10:15 Uhr: Ich stecke in meinem Wettkampfanzug, dem Trisuit, darüber habe ich noch einen Neoprenanzug gezogen. Jetzt startet meine Altersklasse! Erste Disziplin: 1,9 Kilometer schwimmen. Die Ostsee ist ruhig, ich finde schnell meine Wasserlage und kann einige Teilnehmer überholen. Ab Boje drei beschlägt meine Schwimmbrille immer mehr. Die großen gelben Bojen geben mir aber Orientierung, durch den zeitverzögerten Start der Sportler sind zudem schon andere Schwimmer im Wasser, denen ich folgen kann. Nach 33 Minuten habe ich die Strecke geschafft – und muss jetzt im nassen Neoprenanzug über einen knapp 800 Meter langen und mit Teppich ausgelegten Weg zur Wechselzone. Weiter Schwimmen wäre angenehmer gewesen.

In der Wechselzone greife ich nach dem ersten meiner zwei Beutel und tausche im Wechselzelt den Neoprenanzug gegen mein Rad-Outfit. Los geht es auf die 90 Kilometer lange Radstrecke mit zwei Rundkursen á 45 Kilometer. Die erste Runde läuft überragend, nach 1 Stunde und 19 Minuten liegen die 45 Kilometer hinter mir. Auf Runde zwei zieht der Wind an, ich muss etwas Watt rausnehmen. Bei Kilometer 75 überholt mich eine Konkurrentin, die ich im Wasser hinter mir gelassen hatte. Es sind noch knapp 15 Kilometer zu fahren. Nach insgesamt 2 Stunden und 42 Minuten und einer Durchschnittsgeschwindigkeit von 36 km/h erreiche ich wieder die Wechselzone. Der Abstieg vom Rad fällt mir schwer, meine Beine spielen nicht ganz mit. Im Wechselzelt ziehe ich mich erneut um: Helm und Radschuhe verschwinden im Beutel, jetzt brauche ich Strümpfe, Laufschuhe und Visor. Auf zur letzten Etappe, meiner Paradedisziplin, dem Laufen.

Geschafft!
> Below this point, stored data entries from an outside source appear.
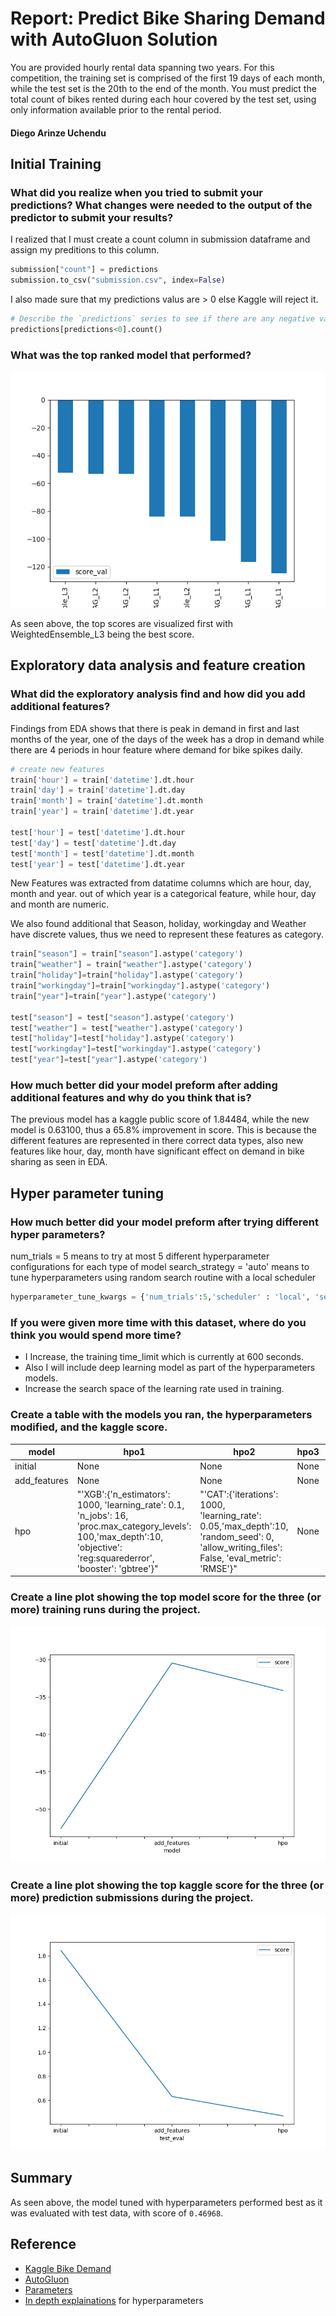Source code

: # Report: Predict Bike Sharing Demand with AutoGluon Solution

You are provided hourly rental data spanning two years. For this competition, the training set is comprised of the first 19 days of each month, while the test set is the 20th to the end of the month. You must predict the total count of bikes rented during each hour covered by the test set, using only information available prior to the rental period.

#### Diego Arinze Uchendu

## Initial Training
### What did you realize when you tried to submit your predictions? What changes were needed to the output of the predictor to submit your results?

I realized that I must create a count column in submission dataframe and assign my preditions to this column.
```py
submission["count"] = predictions
submission.to_csv("submission.csv", index=False)
```

I also made sure that my predictions valus are > 0 else Kaggle will reject it.
```py
# Describe the `predictions` series to see if there are any negative values
predictions[predictions<0].count()
```

### What was the top ranked model that performed?

![model Performance](screenshots/1_model_performance.png)

As seen above, the top scores are visualized first with WeightedEnsemble_L3 being the best score.

## Exploratory data analysis and feature creation
### What did the exploratory analysis find and how did you add additional features?

Findings from EDA shows that there is peak in demand in first and last months of the year, one of the days of the week has a drop in demand while there are 4 periods in hour feature where demand for bike spikes daily.

```py
# create new features
train['hour'] = train['datetime'].dt.hour
train['day'] = train['datetime'].dt.day
train['month'] = train['datetime'].dt.month
train['year'] = train['datetime'].dt.year

test['hour'] = test['datetime'].dt.hour
test['day'] = test['datetime'].dt.day
test['month'] = test['datetime'].dt.month
test['year'] = test['datetime'].dt.year
```

New Features was extracted from datatime columns which are hour, day, month and year. out of which year is a categorical feature, while hour, day and month are numeric.

We also found additional that Season, holiday, workingday and Weather have discrete values, thus we need to represent these features as category.
```py
train["season"] = train["season"].astype('category')
train["weather"] = train["weather"].astype('category')
train["holiday"]=train["holiday"].astype('category')
train["workingday"]=train["workingday"].astype('category')
train["year"]=train["year"].astype('category')

test["season"] = test["season"].astype('category')
test["weather"] = test["weather"].astype('category')
test["holiday"]=test["holiday"].astype('category')
test["workingday"]=test["workingday"].astype('category')
test["year"]=test["year"].astype('category')
```


### How much better did your model preform after adding additional features and why do you think that is?

The previous model has a kaggle public score of 1.84484, while the new model is 0.63100, thus a 65.8% improvement in score.
This is because the different features are represented in there correct data types, also new features like hour, day, month have significant effect on demand in bike sharing as seen in EDA.

## Hyper parameter tuning
### How much better did your model preform after trying different hyper parameters?

num_trials = 5  means to try at most 5 different hyperparameter configurations for each type of model
search_strategy = 'auto'  means to tune hyperparameters using random search routine with a local scheduler

```py
hyperparameter_tune_kwargs = {'num_trials':5,'scheduler' : 'local', 'searcher': 'auto'}
```

### If you were given more time with this dataset, where do you think you would spend more time?

* I Increase, the training time_limit which is currently at 600 seconds.
* Also I will include deep learning model as part of the hyperparameters models.
* Increase the search space of the learning rate used in training.

### Create a table with the models you ran, the hyperparameters modified, and the kaggle score.
|model|hpo1|hpo2|hpo3|score|
|--|--|--|--|--|
|initial|None|None|None|1.84484|
|add_features|None|None|None|0.63100|
|hpo|"'XGB':{'n_estimators': 1000, 'learning_rate': 0.1, 'n_jobs': 16, 'proc.max_category_levels': 100,'max_depth':10, 'objective': 'reg:squarederror', 'booster': 'gbtree'}"|"'CAT':{'iterations': 1000, 'learning_rate': 0.05,'max_depth':10, 'random_seed': 0, 'allow_writing_files': False, 'eval_metric': 'RMSE'}"|None|0.46968|

### Create a line plot showing the top model score for the three (or more) training runs during the project.


![model_train_score.png](screenshots/model_train_score.png)

### Create a line plot showing the top kaggle score for the three (or more) prediction submissions during the project.

![model_test_score.png](screenshots/model_test_score.png)

## Summary
As seen above, the model tuned with hyperparameters performed best as it was evaluated with test data, with score of `0.46968`.

## Reference

* [Kaggle Bike Demand](https://www.kaggle.com/competitions/bike-sharing-demand/data)
* [AutoGluon](https://auto.gluon.ai/stable/api/autogluon.task.html)
* [Parameters](https://auto.gluon.ai/0.2.0/api/autogluon.task.html)
* [In depth explainations](https://auto.gluon.ai/dev/tutorials/tabular_prediction/tabular-indepth.html#prediction-options-inference) for hyperparameters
Jessica Koch qualifizierte sich beim „Strandräuber Ironman 70.3“ auf Rügen für die Weltmeisterschaft 2017 in den USA. Foto: privat

13:30 Uhr: Die Sonne scheint, es ist angenehme 26 Grad warm. Meine Beine spielen wieder mit und ich fliege geradezu über die Laufstrecke. Die ersten drei Kilometer gehe ich etwas zu schnell an, das merke ich aber erst ab Kilometer zehn und muss dann das Tempo drosseln. Insgesamt sind 21,1 Kilometer zurückzulegen – die Strecke eines Halbmarathons. Viermal geht es den Klünderberg in Binz hinauf, und nach Schwimmen und Radfahren spüre ich den zirka 400 Meter langen und elfprozentigen Anstieg doch in den Beinen. Bei Kilometer elf überhole ich die Konkurrentin von vorhin, bei Kilometer 18 biege ich ins Fußballstadion und anschließend auf die Seebrücke und damit auf die Zielgerade ein. Die Zuschauer empfangen uns Athleten mit Beifall. Mit einer Halbmarathonzeit von 1 Stunde 43 Minuten und einer Gesamtzeit von 5 Stunden 6 Minuten und 1 Sekunde laufe ich über die Ziellinie – und bin die erste Frau in meiner Altersklasse. Ticket zur Weltmeisterschaft 2017 gelöst!